(Collected data)
::::::::

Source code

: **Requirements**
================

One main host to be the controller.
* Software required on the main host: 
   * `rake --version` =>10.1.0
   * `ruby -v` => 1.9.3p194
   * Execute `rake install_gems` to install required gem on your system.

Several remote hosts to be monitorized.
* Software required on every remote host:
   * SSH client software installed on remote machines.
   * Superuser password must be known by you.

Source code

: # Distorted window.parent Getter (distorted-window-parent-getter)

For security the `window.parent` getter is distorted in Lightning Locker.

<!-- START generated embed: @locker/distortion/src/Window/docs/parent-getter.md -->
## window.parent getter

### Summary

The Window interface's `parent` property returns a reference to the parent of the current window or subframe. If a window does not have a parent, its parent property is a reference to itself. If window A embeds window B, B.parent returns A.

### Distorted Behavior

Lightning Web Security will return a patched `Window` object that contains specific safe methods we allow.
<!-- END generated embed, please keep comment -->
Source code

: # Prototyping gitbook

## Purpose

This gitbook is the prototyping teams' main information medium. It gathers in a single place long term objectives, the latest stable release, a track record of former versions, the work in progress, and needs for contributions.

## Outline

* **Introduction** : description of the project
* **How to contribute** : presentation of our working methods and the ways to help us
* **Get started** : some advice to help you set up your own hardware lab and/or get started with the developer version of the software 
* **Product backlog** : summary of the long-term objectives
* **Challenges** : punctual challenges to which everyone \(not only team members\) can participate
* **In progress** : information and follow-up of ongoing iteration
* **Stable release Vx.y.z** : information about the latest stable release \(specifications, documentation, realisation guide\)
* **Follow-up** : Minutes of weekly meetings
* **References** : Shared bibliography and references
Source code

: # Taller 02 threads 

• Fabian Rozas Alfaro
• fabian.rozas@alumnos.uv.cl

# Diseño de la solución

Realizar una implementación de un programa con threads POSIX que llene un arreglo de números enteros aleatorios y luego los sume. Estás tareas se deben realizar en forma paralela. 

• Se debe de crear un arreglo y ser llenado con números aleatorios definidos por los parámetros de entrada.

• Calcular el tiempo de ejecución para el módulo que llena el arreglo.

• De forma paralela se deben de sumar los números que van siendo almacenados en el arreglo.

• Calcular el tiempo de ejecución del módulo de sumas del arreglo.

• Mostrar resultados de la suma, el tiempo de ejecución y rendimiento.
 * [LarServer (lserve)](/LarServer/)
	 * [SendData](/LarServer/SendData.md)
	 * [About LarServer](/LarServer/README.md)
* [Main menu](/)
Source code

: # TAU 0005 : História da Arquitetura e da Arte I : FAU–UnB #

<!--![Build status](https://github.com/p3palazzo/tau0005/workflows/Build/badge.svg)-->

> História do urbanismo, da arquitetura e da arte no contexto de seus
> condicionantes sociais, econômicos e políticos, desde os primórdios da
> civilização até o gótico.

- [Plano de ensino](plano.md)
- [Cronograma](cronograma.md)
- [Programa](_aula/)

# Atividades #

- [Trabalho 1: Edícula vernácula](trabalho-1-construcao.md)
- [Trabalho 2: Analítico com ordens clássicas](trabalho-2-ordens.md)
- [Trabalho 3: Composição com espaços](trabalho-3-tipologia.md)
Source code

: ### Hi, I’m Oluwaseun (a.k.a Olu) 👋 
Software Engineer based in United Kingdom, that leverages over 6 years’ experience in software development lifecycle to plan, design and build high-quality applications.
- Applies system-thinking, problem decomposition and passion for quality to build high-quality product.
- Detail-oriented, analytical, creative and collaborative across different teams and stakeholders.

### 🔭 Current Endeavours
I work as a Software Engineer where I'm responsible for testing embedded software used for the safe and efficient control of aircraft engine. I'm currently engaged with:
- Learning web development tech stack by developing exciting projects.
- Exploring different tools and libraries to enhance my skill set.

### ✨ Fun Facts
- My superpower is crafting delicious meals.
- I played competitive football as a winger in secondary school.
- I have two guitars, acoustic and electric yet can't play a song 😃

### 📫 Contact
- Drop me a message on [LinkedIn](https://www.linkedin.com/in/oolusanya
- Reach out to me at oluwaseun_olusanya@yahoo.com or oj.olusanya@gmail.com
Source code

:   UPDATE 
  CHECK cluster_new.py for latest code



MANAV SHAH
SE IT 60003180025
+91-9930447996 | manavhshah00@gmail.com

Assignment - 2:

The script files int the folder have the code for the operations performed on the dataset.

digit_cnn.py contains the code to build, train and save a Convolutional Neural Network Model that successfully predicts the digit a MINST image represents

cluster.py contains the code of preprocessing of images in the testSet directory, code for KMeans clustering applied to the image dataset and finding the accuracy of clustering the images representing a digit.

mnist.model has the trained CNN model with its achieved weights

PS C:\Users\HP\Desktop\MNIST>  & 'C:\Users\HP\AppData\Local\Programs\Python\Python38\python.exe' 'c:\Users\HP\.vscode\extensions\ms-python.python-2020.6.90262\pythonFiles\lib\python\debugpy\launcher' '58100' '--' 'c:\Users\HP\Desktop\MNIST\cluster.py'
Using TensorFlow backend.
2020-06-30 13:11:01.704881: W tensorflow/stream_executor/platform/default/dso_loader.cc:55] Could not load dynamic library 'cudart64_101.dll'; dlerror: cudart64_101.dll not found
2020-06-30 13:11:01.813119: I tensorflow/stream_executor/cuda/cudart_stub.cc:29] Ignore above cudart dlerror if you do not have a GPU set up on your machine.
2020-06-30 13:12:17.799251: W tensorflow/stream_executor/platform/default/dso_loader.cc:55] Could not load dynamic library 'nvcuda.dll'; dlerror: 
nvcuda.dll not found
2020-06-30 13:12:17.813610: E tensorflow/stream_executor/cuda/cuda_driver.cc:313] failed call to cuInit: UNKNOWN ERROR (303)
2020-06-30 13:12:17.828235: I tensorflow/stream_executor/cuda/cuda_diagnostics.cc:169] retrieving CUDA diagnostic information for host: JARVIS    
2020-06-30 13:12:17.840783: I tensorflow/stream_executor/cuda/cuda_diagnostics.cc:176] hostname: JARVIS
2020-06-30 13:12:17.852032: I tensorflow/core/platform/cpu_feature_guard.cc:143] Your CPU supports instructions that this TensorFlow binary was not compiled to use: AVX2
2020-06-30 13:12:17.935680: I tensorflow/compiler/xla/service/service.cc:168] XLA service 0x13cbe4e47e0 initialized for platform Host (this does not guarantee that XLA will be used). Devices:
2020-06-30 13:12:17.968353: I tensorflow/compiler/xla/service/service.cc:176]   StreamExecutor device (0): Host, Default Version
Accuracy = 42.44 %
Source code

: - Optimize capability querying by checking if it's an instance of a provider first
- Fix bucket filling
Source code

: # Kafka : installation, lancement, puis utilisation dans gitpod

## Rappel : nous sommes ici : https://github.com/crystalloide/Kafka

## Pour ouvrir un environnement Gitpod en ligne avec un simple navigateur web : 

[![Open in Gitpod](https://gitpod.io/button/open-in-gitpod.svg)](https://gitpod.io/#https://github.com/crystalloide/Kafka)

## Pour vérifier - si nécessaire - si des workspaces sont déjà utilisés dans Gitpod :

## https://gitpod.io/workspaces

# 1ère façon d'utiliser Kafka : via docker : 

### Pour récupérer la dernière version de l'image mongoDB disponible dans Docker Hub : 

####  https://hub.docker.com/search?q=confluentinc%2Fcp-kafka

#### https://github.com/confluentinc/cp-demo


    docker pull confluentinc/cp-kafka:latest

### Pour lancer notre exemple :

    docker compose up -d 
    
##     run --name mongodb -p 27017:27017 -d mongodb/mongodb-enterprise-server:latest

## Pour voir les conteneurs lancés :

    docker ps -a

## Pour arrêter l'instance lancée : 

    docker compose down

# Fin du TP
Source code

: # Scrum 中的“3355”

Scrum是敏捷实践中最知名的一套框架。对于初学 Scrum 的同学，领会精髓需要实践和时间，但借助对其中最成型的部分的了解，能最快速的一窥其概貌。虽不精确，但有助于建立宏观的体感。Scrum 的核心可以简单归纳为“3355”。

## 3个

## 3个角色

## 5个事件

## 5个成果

::::::::

# TASK DETAILS
Up to and including the line with "For security the", output each line of the entries above exactly, starting from the first.

# TASK OUTPUT
Source code

: **Requirements**
================

One main host to be the controller.
* Software required on the main host: 
   * `rake --version` =>10.1.0
   * `ruby -v` => 1.9.3p194
   * Execute `rake install_gems` to install required gem on your system.

Several remote hosts to be monitorized.
* Software required on every remote host:
   * SSH client software installed on remote machines.
   * Superuser password must be known by you.

Source code

: # Distorted window.parent Getter (distorted-window-parent-getter)

For security the `window.parent` getter is distorted in Lightning Locker.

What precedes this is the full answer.